Self modifying hash encryption algorithm

Question

I am looking for an algorithm to change it's keys every period and can still be deciphered.
Basically I am looking for a way to maintain a secured link between mobile clients and a stationary server in such a way that even if you intercepted the hash or even the authentication credentials themselves they would change on both sides every period.
Does it ring a bell to anyone?
Is there a better way to ensure that even if you will intercept the authentication credentials somehow it will only be valid to a certain request from a certain user?

Answer 1

This is certainly possible -- just for example, the Japanese Purple cipher during the second world war did this. While such a cipher can certainly be difficult, it can also be broken (Purple was).

The reason is fairly simple: your sender and receiver have to generate new keys in synch with each other for the receiver to decipher the messages. That basically means you need something like a secure random number generator to generate new keys. Though that can be difficult to break (with long enough period and such) it's still a pretty normal encryption technique, and depends on having a secure random number generator. Once you have that, however, you're usually not gaining a lot over using the output from the generator more directly (e.g. as the key for a Vernam cipher).

Answer 2

I suggest just using SSL. It is designed to be reasonably resistant to man-in-the-middle attacks, which is what I assume is your concern.

Or maybe Kerberos.

Do not code encryption algorithms yourself.

Answer 3

i'd recommend SSL instead of implementing some encryption algorithm yourself (it WILL be broken if the data you are trying to protect is important enough!). SSL is well tested. with SSL you can use certificates instead of logins/passwords. SSL prevents replay and man in the middle attacks (it uses a handshake at the beginning to make sure a new session key is used for every connection and that both parties are who they claim to be).

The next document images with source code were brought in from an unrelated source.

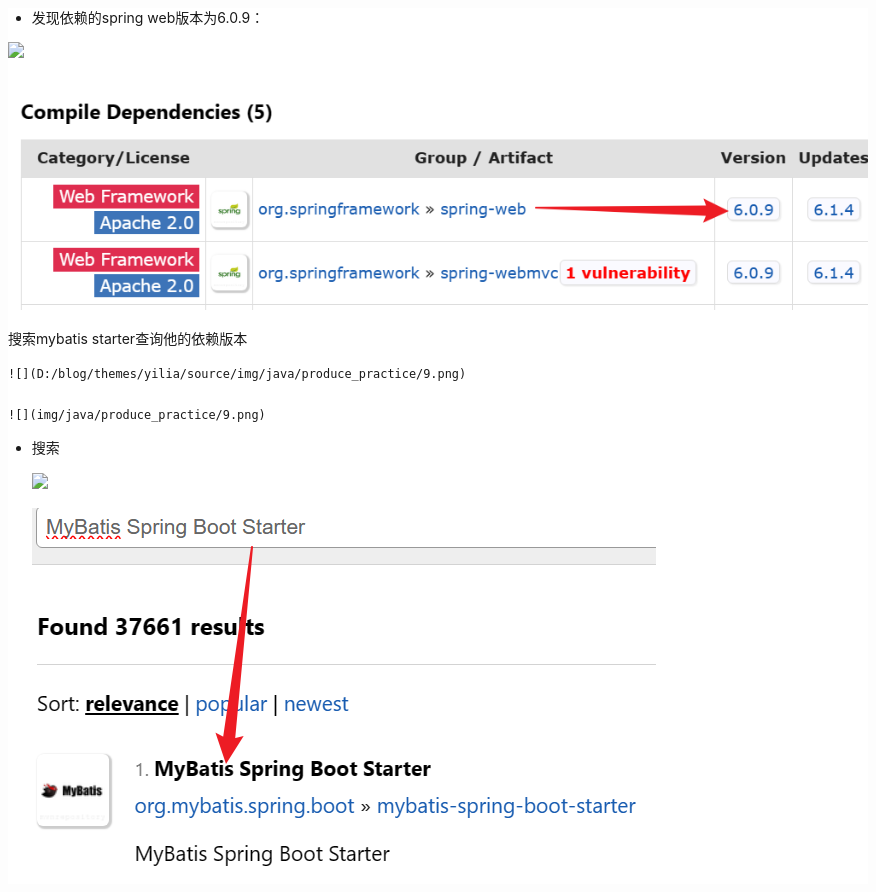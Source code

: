    - 发现依赖的spring web版本为6.0.9：

   ![](D:/blog/themes/yilia/source/img/java/produce_practice/8.png)

   ![](img/java/produce_practice/8.png)

   

   搜索mybatis starter查询他的依赖版本

    ![](D:/blog/themes/yilia/source/img/java/produce_practice/9.png)

    ![](img/java/produce_practice/9.png)

   - 搜索

      ![](D:/blog/themes/yilia/source/img/java/produce_practice/10.png)

      ![](img/java/produce_practice/10.png)
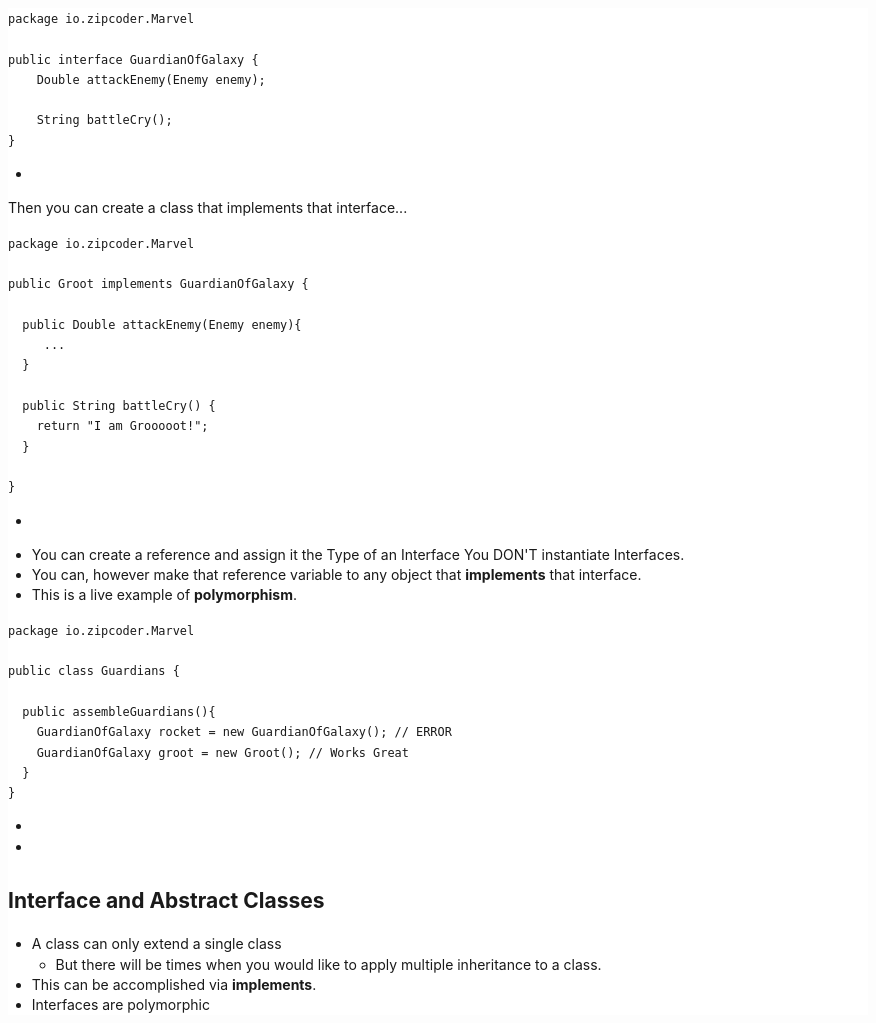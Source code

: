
 ```
package io.zipcoder.Marvel

public interface GuardianOfGalaxy {
    Double attackEnemy(Enemy enemy);

    String battleCry();
}
```

-

Then you can create a class that implements that interface...
```
package io.zipcoder.Marvel

public Groot implements GuardianOfGalaxy {

  public Double attackEnemy(Enemy enemy){
     ...
  }

  public String battleCry() {
    return "I am Grooooot!";
  }

}
```
-

* You can create a reference and assign it the Type of an Interface
You DON'T instantiate Interfaces.
* You can, however make that reference variable to any object that **implements** that interface.
* This is a live example of **polymorphism**.

```
package io.zipcoder.Marvel

public class Guardians {

  public assembleGuardians(){
    GuardianOfGalaxy rocket = new GuardianOfGalaxy(); // ERROR
    GuardianOfGalaxy groot = new Groot(); // Works Great
  }
}
```
-
-
## Interface and Abstract Classes

* A class can only extend a single class
  * But there will be times when you would like to apply multiple inheritance to a class.
* This can be accomplished via **implements**.
* Interfaces are polymorphic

another interesting thing that comes to mind is RSA's SecurID. it provides a hardware key that changes every 60 seconds: http://www.rsa.com/node.aspx?id=1156

Answer 4

I guess what you're talking about is finding some way of changing the cryptographic key used in you algorithm periodically, so that even if a key is discovered, then only the data encrypted with that key would be possible to decode? If we avoid worrying about the start-up process, then one way to do it would be to encode part (but not all) of your subsequent keys in the set of data encrypted with one key, and as you switch keys, encrypt a different part of subsequent keys with the new key.

For example, say your keys are 8 elements wide (where an element may be a byte, or a 32-bit word, or whatever), and we'll label the keys you use to encrypt any given block of data as Kn, where 'n' is the block of data encrypted with that key. We'll index elements of the key by saying Kn[0] for the 1st element, up to Kn[7] for the 8th. We'll also call that block of data Dn. Then, the plaintext Dn would include Kn+1[0], Kn+2[1], Kn+3[2], ..., Kn+8[7]. If you were able to decrypt Dn-7 .. Dn, then you'll have fully reconstructed Kn+1, so that you can then decrypt the next data block, and so on. You need to get the plaintext for several blocks in sequence before you can reliably decrypt the rest of the data, though getting the plaintext for any given block will make attacks against the keys of the remainder easier.

Initial setup is a harder problem. SSL would be a good way of distributing K0, K1[1..7], K2[2..7], ..., K7[7].

I'm not a professional cryptographer, so I'm not completely sure how secure this is. This algorithm is offered to you AS IS, without warranty of any kind.